I shoot 34lb limbs, and I can shoot them at 32# on my fingers, and I cannot shoot my brother's 50# compound, however, a 40# compound was no problem for me, and dare I say, easier to draw than my recurve.


----------



## SamuraiWannaBe (Feb 28, 2009)

Great information in this thread! I'm looking to pick up Oly. Recurve soon too so I have been doing plenty of research here and other places too. Viper's comment on progressively increasing equipment was exactly what I was thinking, nice to have it confirmed on here. I'm looking Hoyt Horizon for the riser. One question I did not see answered here yet was limb length. Short, medium or long? I am 6'1" with a compound 29" draw length, 70 pound weight. My guess is med. or long (more likely). I'll probably start out with ZR330 limbs as the excel's only coming in short and med. (just noticed the formula excel come in all lengths and are $10 more than 330's...) and chose a weight around 30-40 pounds based off this threads information. I do have a good amount of traditional experience but have only been shooting compounds since 2007 or 2008. Thanks in advance!


----------



## HikerDave (Jan 1, 2011)

SamuraiWannaBe said:


> Great information in this thread! I'm looking to pick up Oly. Recurve soon too so I have been doing plenty of research here and other places too. Viper's comment on progressively increasing equipment was exactly what I was thinking, nice to have it confirmed on here. I'm looking Hoyt Horizon for the riser. One question I did not see answered here yet was limb length. Short, medium or long? I am 6'1" with a compound 29" draw length, 70 pound weight. My guess is med. or long (more likely). I'll probably start out with ZR330 limbs as the excel's only coming in short and med. (just noticed the formula excel come in all lengths and are $10 more than 330's...) and chose a weight around 30-40 pounds based off this threads information. I do have a good amount of traditional experience but have only been shooting compounds since 2007 or 2008. Thanks in advance!

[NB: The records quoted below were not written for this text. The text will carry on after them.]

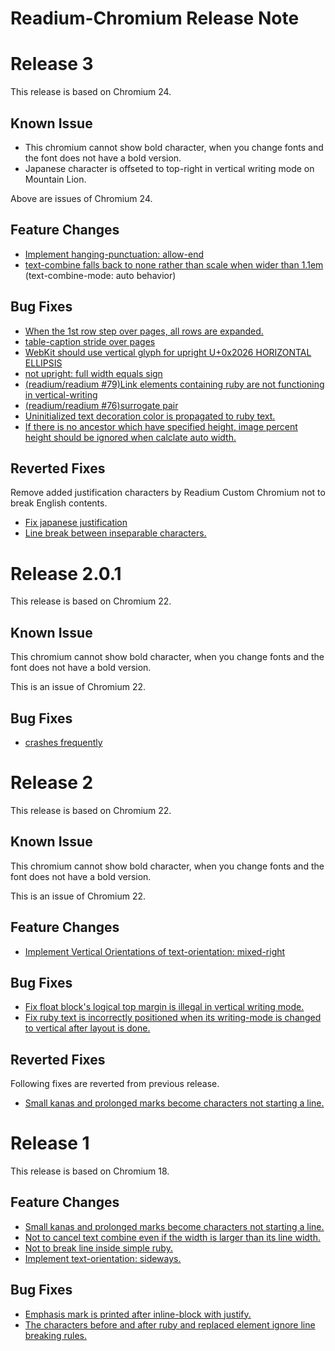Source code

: Readium-Chromium Release Note
===============

# Release 3
This release is based on Chromium 24.

## **Known Issue**
* This chromium cannot show bold character, when you change fonts and the font does not have a bold version.
* Japanese character is offseted to top-right in vertical writing mode on Mountain Lion.

Above are issues of Chromium 24.

## Feature Changes
* [Implement hanging-punctuation: allow-end](https://github.com/readium/Readium-WebKit/issues/24)
* [text-combine falls back to none rather than scale when wider than 1.1em](https://github.com/readium/Readium-WebKit/issues/15) (text-combine-mode: auto behavior)

## Bug Fixes
* [When the 1st row step over pages, all rows are expanded.](https://github.com/readium/Readium-WebKit/issues/26)
* [table-caption stride over pages](https://github.com/readium/Readium-WebKit/issues/25)
* [WebKit should use vertical glyph for upright U+0x2026 HORIZONTAL ELLIPSIS](https://github.com/readium/Readium-WebKit/issues/22)
* [not upright: full width equals sign](https://github.com/readium/Readium-WebKit/issues/21)
* [(readium/readium #79)Link elements containing ruby are not functioning in vertical-writing](https://github.com/readium/Readium-WebKit/issues/20)
* [(readium/readium #76)surrogate pair](https://github.com/readium/Readium-WebKit/issues/19)
* [Uninitialized text decoration color is propagated to ruby text.](https://github.com/readium/Readium-WebKit/issues/14)
* [If there is no ancestor which have specified height, image percent height should be ignored when calclate auto width.](https://github.com/readium/Readium-WebKit/issues/16)

## Reverted Fixes

Remove added justification characters by Readium Custom Chromium not to break English contents.
* [Fix japanese justification](https://github.com/readium/Readium-WebKit/issues/4)
* [Line break between inseparable characters.](https://github.com/readium/Readium-WebKit/issues/6)


# Release 2.0.1
This release is based on Chromium 22.

## **Known Issue**
This chromium cannot show bold character, when you change fonts and the font does not have a bold version.

This is an issue of Chromium 22.

## Bug Fixes
* [crashes frequently](https://github.com/readium/Readium-Chromium/issues/7)

# Release 2
This release is based on Chromium 22.

## **Known Issue**
This chromium cannot show bold character, when you change fonts and the font does not have a bold version.

This is an issue of Chromium 22.

## Feature Changes
* [Implement Vertical Orientations of text-orientation: mixed-right](https://github.com/readium/Readium-WebKit/issues/13)

## Bug Fixes
* [Fix float block's logical top margin is illegal in vertical writing mode.](https://github.com/readium/Readium-WebKit/issues/10)
* [Fix ruby text is incorrectly positioned when its writing-mode is changed to vertical after layout is done.](https://github.com/readium/Readium-WebKit/issues/11)

## Reverted Fixes
Following fixes are reverted from previous release.
* [Small kanas and prolonged marks become characters not starting a line.](https://github.com/readium/Readium-ICU/issues/2)

# Release 1

This release is based on Chromium 18.

## Feature Changes
* [Small kanas and prolonged marks become characters not starting a line.](https://github.com/readium/Readium-ICU/issues/2)
* [Not to cancel text combine even if the width is larger than its line width.](https://github.com/readium/Readium-WebKit/issues/2)
* [Not to break line inside simple ruby.](https://github.com/readium/Readium-WebKit/issues/7)
* [Implement text-orientation: sideways.](https://github.com/readium/Readium-WebKit/issues/8)

## Bug Fixes
* [Emphasis mark is printed after inline-block with justify.](https://github.com/readium/Readium-WebKit/issues/3)
* [The characters before and after ruby and replaced element ignore line breaking rules.](https://github.com/readium/Readium-WebKit/issues/5)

Go with the long. I'm your height and I really like my 70 inch bow. If you really like shooting your bow, go with lighter limbs at first. Then you can shoot for two or three hours instead of just one hour at a time.


----------



## SamuraiWannaBe (Feb 28, 2009)

Thanks for the advice! Much Appreciated.


----------



## m013690 (Sep 3, 2011)

SamuraiWannaBe said:


> (just noticed the formula excel come in all lengths and are $10 more than 330's...)

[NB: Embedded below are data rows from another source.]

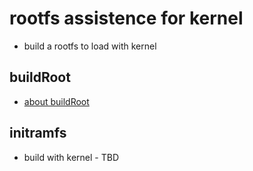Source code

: # rootfs assistence for kernel 

* build a rootfs to load with kernel

## buildRoot
* [about buildRoot](buildRoot.md)


## initramfs
* build with kernel - TBD
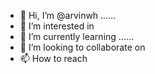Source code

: - 👋 Hi, I’m @arvinwh ......
- 👀 I’m interested in 
- 🌱 I’m currently learning ......
- 💞️ I’m looking to collaborate on 
- 📫 How to reach 

<!---
arvinwh/arvinwh is a ✨ special ✨ repository because its `README.md` (this file) appears on your GitHub profile.
You can click the Preview link to take a look at your changes.
--->
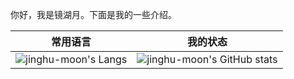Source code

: 你好，我是镜湖月。下面是我的一些介绍。

|                           常用语言                           |                           我的状态                           |
| :----------------------------------------------------------: | :----------------------------------------------------------: |
| ![jinghu-moon's Langs](https://github-readme-stats.vercel.app/api/top-langs/?username=jinghu-moon&layout=compact) | ![jinghu-moon's GitHub stats](https://github-readme-stats.vercel.app/api?username=jinghu-moon&show_icons=true&theme=nord) |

Just in case you didn't catch it, the Formula limbs connect to the riser with a Hoyt proprietary system (Formula) rather than the International Limb Fitting sysem (ILF). That means, if you get a Formula riser, you must buy Formula limbs. If you get an ILF riser, you have a much wider selection of limbs from any manufacturer that makes ILF limbs. But the point is, just wanted to make sure you know you can't put those Formula Excel limbs on an ILF riser -- there's more of a difference than just the price -- and that would be a painful lesson to learn the day it came in the mail and you were all hyped to put it together!


----------



## limbwalker (Sep 26, 2003)

FWIW, I have tinkered with a target compound a time or two. I shoot between 43-47# with my Olympic bow. I've found that about 52-54# with a compound is pretty comfortable for me to shoot as long as I want to, even though I can draw much more than that with a compound. So, I'd recommend you try about 45# on the compound for starters.


----------



## SamuraiWannaBe (Feb 28, 2009)

m013690 said:


> Just in case you didn't catch it, the Formula limbs connect to the riser with a Hoyt proprietary system (Formula) rather than the International Limb Fitting sysem (ILF). That means, if you get a Formula riser, you must buy Formula limbs. If you get an ILF riser, you have a much wider selection of limbs from any manufacturer that makes ILF limbs. But the point is, just wanted to make sure you know you can't put those Formula Excel limbs on an ILF riser -- there's more of a difference than just the price -- and that would be a painful lesson to learn the day it came in the mail and you were all hyped to put it together!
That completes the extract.